Christ gave us two great commandments: to love God and to love our neighbor.
Charity fulfills both commandments.
Through charity, we want others to share our friendship with God.
An example from family life gives an analogous situation: as husbands, we promise to love our wives.
The love of our wives bears fruit in our children, and so, the love of our children arises out of the love of our wives.
Our children share in that loving union, and the goods of our stable union with our wives redound to the benefit of our children.

Something like this is at work in the gift of charity.
God gives us the ability to love him and share life with him as a friend.
But that good is so amazing that we want to share it with others.
When a Christian loves his neighbor with supernatural charity, he is not motivated by fluffy sentimentalism.
Whether he is responding to his neighbor’s spiritual or physical needs, he wants his neighbor to be his friend in Christ.
If our neighbor is a friend of God, and we are friends of God, we are united in a bond of supernatural friendship.

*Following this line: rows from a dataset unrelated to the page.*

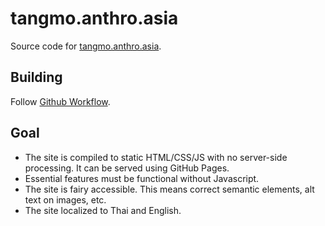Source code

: # tangmo.anthro.asia

Source code for [tangmo.anthro.asia](https://tangmo.anthro.asia).

## Building

Follow [Github Workflow](.github/workflows/).

## Goal

- The site is compiled to static HTML/CSS/JS with no server-side processing. It can be served using GitHub Pages.
- Essential features must be functional without Javascript.
- The site is fairy accessible. This means correct semantic elements, alt text on images, etc.
- The site localized to Thai and English.
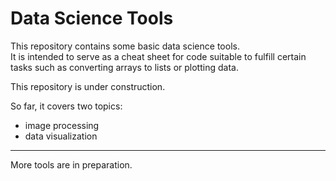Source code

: # Data Science Tools  

This repository contains some basic data science tools.  
It is intended to serve as a cheat sheet for code suitable to fulfill certain
tasks such as converting arrays to lists or plotting data.   

This repository is under construction.  

So far, it covers two topics:
- image processing
- data visualization
---
 More tools are in preparation.

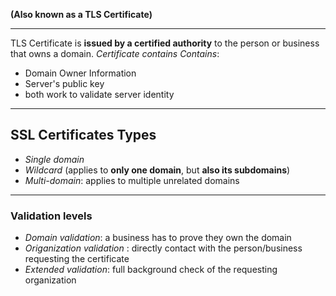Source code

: **(Also known as a TLS Certificate)**

---
TLS Certificate is **issued by a certified authority** to the person or business that owns a domain.
*Certificate contains Contains*:
- Domain Owner Information 
- Server's public key 
- both work to validate server identity 

---
## SSL Certificates Types 
- *Single domain*
- *Wildcard* (applies to **only one domain**, but **also its subdomains**)
- *Multi-domain*: applies to multiple unrelated domains

---

### Validation levels 
- *Domain validation*: a business has to prove they own the domain
- *Origanization validation* : directly contact with the person/business requesting the certificate
- *Extended validation*: full background check of the requesting organization 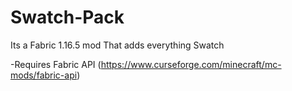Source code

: # Swatch-Pack
Its a Fabric 1.16.5 mod That adds everything Swatch

-Requires Fabric API (https://www.curseforge.com/minecraft/mc-mods/fabric-api)
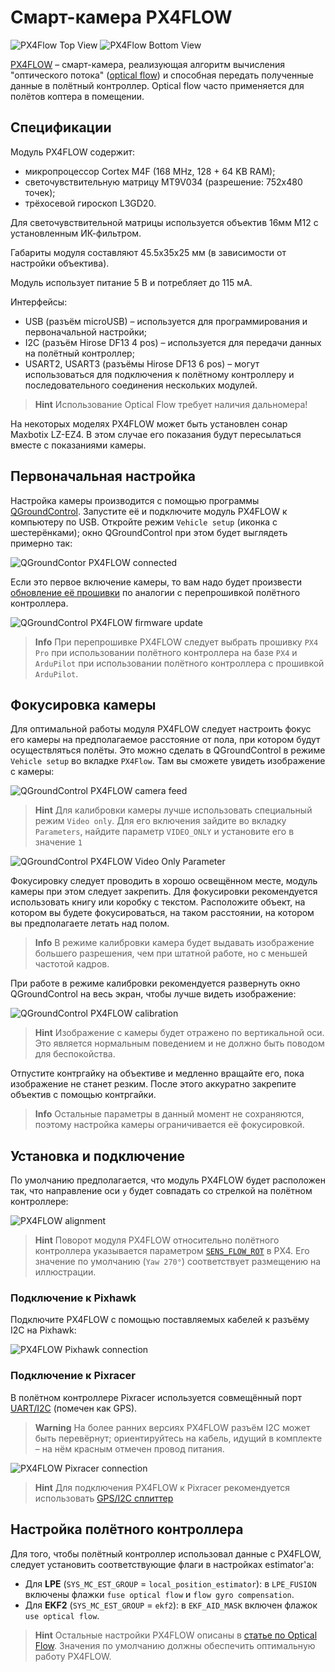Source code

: # Смарт-камера PX4FLOW

![PX4Flow Top View](../assets/px4flow_top.jpg) ![PX4Flow Bottom View](../assets/px4flow_bottom.jpg)

[PX4FLOW](https://docs.px4.io/en/sensor/px4flow.html) – смарт-камера, реализующая алгоритм вычисления "оптического потока" ([optical flow](https://docs.px4.io/en/sensor/optical_flow.html)) и способная передать полученные данные в полётный контроллер. Optical flow часто применяется для полётов коптера в помещении.

## Спецификации

Модуль PX4FLOW содержит:

* микропроцессор Cortex M4F (168 MHz, 128 + 64 KB RAM);
* светочувствительную матрицу MT9V034 (разрешение: 752x480 точек);
* трёхосевой гироскоп L3GD20.

Для светочувствительной матрицы используется объектив 16мм М12 с установленным ИК-фильтром.

Габариты модуля составляют 45.5x35x25 мм (в зависимости от настройки объектива).

Модуль использует питание 5 В и потребляет до 115 мА.

Интерфейсы:

* USB (разъём microUSB) – используется для программирования и первоначальной настройки;
* I2C (разъём Hirose DF13 4 pos) – используется для передачи данных на полётный контроллер;
* USART2, USART3 (разъёмы Hirose DF13 6 pos) – могут использоваться для подключения к полётному контроллеру и последовательного соединения нескольких модулей.

> **Hint** Использование Optical Flow требует наличия дальномера!

На некоторых моделях PX4FLOW может быть установлен сонар Maxbotix LZ-EZ4. В этом случае его показания будут пересылаться вместе с показаниями камеры.

## Первоначальная настройка

Настройка камеры производится с помощью программы [QGroundControl](http://qgroundcontrol.com/). Запустите её и подключите модуль PX4FLOW к компьютеру по USB. Откройте режим `Vehicle setup` (иконка с шестерёнками); окно QGroundControl при этом будет выглядеть примерно так:

![QGroundContor PX4FLOW connected](../assets/px4flow_qgc_connected.png)

Если это первое включение камеры, то вам надо будет произвести [обновление её прошивки](firmware.md) по аналогии с перепрошивкой полётного контроллера.

![QGroundControl PX4FLOW firmware update](../assets/px4flow_qgc_firmware.png)

> **Info** При перепрошивке PX4FLOW следует выбрать прошивку `PX4 Pro` при использовании полётного контроллера на базе `PX4` и `ArduPilot` при использовании полётного контроллера с прошивкой `ArduPilot`.

## Фокусировка камеры

Для оптимальной работы модуля PX4FLOW следует настроить фокус его камеры на предполагаемое расстояние от пола, при котором будут осуществляться полёты. Это можно сделать в QGroundControl в режиме `Vehicle setup` во вкладке `PX4Flow`. Там вы сможете увидеть изображение с камеры:

![QGroundControl PX4FLOW camera feed](../assets/px4flow_qgc_camera_feed.png)

> **Hint** Для калибровки камеры лучше использовать специальный режим `Video only`. Для его включения зайдите во вкладку `Parameters`, найдите параметр `VIDEO_ONLY` и установите его в значение `1`

![QGroundControl PX4FLOW Video Only Parameter](../assets/px4flow_qgc_video_only_param.png)

Фокусировку следует проводить в хорошо освещённом месте, модуль камеры при этом следует закрепить. Для фокусировки рекомендуется использовать книгу или коробку с текстом. Расположите объект, на котором вы будете фокусироваться, на таком расстоянии, на котором вы предполагаете летать над полом.

> **Info** В режиме калибровки камера будет выдавать изображение большего разрешения, чем при штатной работе, но с меньшей частотой кадров.

При работе в режиме калибровки рекомендуется развернуть окно QGroundControl на весь экран, чтобы лучше видеть изображение:

![QGroundControl PX4FLOW calibration](../assets/px4flow_qgc_calibration.png)

> **Hint** Изображение с камеры будет отражено по вертикальной оси. Это является нормальным поведением и не должно быть поводом для беспокойства.

Отпустите контргайку на объективе и медленно вращайте его, пока изображение не станет резким. После этого аккуратно закрепите объектив с помощью контргайки.

> **Info** Остальные параметры в данный момент не сохраняются, поэтому настройка камеры ограничивается её фокусировкой.

## Установка и подключение

По умолчанию предполагается, что модуль PX4FLOW будет расположен так, что направление оси `y` будет совпадать со стрелкой на полётном контроллере:

![PX4FLOW alignment](../assets/px4flow_alignment.jpg)

> **Hint** Поворот модуля PX4FLOW относительно полётного контроллера указывается параметром [`SENS_FLOW_ROT`](https://docs.px4.io/en/advanced_config/parameter_reference.html#SENS_FLOW_ROT) в PX4. Его значение по умолчанию (`Yaw 270°`) соответствует размещению на иллюстрации.

### Подключение к Pixhawk

Подключите PX4FLOW с помощью поставляемых кабелей к разъёму I2C на Pixhawk:

![PX4FLOW Pixhawk connection](../assets/px4flow_pixhawk_connection.jpg)

### Подключение к Pixracer

В полётном контроллере Pixracer используется совмещённый порт [UART/I2C](https://docs.px4.io/en/flight_controller/pixracer.html#pinouts) (помечен как GPS).

> **Warning** На более ранних версиях PX4FLOW разъём I2C может быть перевёрнут; ориентируйтесь на кабель, идущий в комплекте – на нём красным отмечен провод питания.

![PX4FLOW Pixracer connection](../assets/px4flow_pixracer_connection.jpg)

> **Hint** Для подключения PX4FLOW к Pixracer рекомендуется использовать [GPS/I2C сплиттер](https://store.mrobotics.io/mRo-JST-GH-GPS-Port-to-I-C-Bus-Splitter-p/mro-jstgh-gps-i2c-split-mr.htm)

## Настройка полётного контроллера

Для того, чтобы полётный контроллер использовал данные с PX4FLOW, следует установить соответствующие флаги в настройках estimator'а:

* Для **LPE** (`SYS_MC_EST_GROUP` = `local_position_estimator`): в `LPE_FUSION` включены флажки `fuse optical flow` и `flow gyro compensation`.
* Для **EKF2** (`SYS_MC_EST_GROUP` = `ekf2`): в `EKF_AID_MASK` включен флажок `use optical flow`.

> **Hint** Остальные настройки PX4FLOW описаны в [статье по Optical Flow](optical_flow.md). Значения по умолчанию должны обеспечить оптимальную работу PX4FLOW.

The gift of charity which draws us upward to God, therefore, impels us to bring others along.
The “talent” of charity that we have been given is both a weight that draws us upward and a magnetic force that brings others with us.
This image helps capture the dual nature of the love of neighbor: there is a fundamental upward direction to this love; we want our neighbor to share in God’s love.
But there is also a horizontal component.
We want to be in true relationship with our fellows. We are not just using our neighbors as instruments to get us to God.
We genuinely care for them, as God cares for them.
We want for them what God wants for them.

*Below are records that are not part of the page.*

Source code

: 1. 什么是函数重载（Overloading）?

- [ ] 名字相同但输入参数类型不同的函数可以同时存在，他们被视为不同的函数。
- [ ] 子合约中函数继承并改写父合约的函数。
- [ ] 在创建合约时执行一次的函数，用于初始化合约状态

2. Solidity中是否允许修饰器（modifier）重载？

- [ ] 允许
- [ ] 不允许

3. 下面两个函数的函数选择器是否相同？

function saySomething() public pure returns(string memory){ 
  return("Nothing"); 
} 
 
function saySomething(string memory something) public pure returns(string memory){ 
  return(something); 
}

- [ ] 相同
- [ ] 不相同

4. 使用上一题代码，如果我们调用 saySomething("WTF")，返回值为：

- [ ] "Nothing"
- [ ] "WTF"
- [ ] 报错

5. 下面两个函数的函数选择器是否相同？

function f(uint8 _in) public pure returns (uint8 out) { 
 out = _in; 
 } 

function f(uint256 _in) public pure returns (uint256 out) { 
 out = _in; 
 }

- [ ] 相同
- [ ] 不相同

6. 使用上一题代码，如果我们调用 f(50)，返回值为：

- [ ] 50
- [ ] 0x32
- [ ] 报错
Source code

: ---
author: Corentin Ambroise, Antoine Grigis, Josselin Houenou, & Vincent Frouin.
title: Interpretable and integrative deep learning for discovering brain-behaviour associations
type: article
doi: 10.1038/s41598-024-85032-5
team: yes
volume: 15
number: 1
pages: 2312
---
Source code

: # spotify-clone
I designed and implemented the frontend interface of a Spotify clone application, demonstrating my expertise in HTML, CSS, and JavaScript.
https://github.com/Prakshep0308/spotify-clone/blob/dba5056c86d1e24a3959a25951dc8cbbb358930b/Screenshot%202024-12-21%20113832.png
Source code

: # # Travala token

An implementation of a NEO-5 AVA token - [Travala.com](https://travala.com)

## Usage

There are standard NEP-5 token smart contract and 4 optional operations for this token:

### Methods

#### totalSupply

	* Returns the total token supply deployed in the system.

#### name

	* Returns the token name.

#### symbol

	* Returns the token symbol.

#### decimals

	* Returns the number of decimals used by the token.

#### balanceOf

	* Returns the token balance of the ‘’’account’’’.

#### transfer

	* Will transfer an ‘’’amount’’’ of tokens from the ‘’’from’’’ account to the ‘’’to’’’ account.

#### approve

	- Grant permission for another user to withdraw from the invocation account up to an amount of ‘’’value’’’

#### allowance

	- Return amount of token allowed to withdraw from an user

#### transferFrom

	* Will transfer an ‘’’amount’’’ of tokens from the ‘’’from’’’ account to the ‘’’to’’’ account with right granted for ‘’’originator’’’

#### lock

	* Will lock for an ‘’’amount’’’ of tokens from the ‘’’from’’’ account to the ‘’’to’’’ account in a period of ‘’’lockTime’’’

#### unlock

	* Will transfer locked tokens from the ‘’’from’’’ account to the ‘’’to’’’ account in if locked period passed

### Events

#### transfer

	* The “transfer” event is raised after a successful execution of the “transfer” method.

The magnetic image of charity also highlights another aspect of love of neighbor: love radiates out in various degrees of intensity.
Those people whom we can love most effectively are the ones we are obliged to love most intensely.
While we should pray that everyone will know and love Christ, we need to work to make that a reality especially for those who live with us.
Similarly, while we should respond to those in need generally, we have a special obligation to respond to the needs of those closest to us.
If a man is dying on my doorstep, I am more obliged to him than if I hear there is someone dying thousands of miles away from me.
In all cases, however, the two-fold motivation of Christian charity is the same: drawing a person toward God and loving him or her as someone meant to share God’s love.

Spend a few minutes reflecting on your call to love your neighbor.
Who are the people most immediately put in your life that you need to love in charity?
What ways could you love them?
Pray for those people and ask God to help you love them as he does.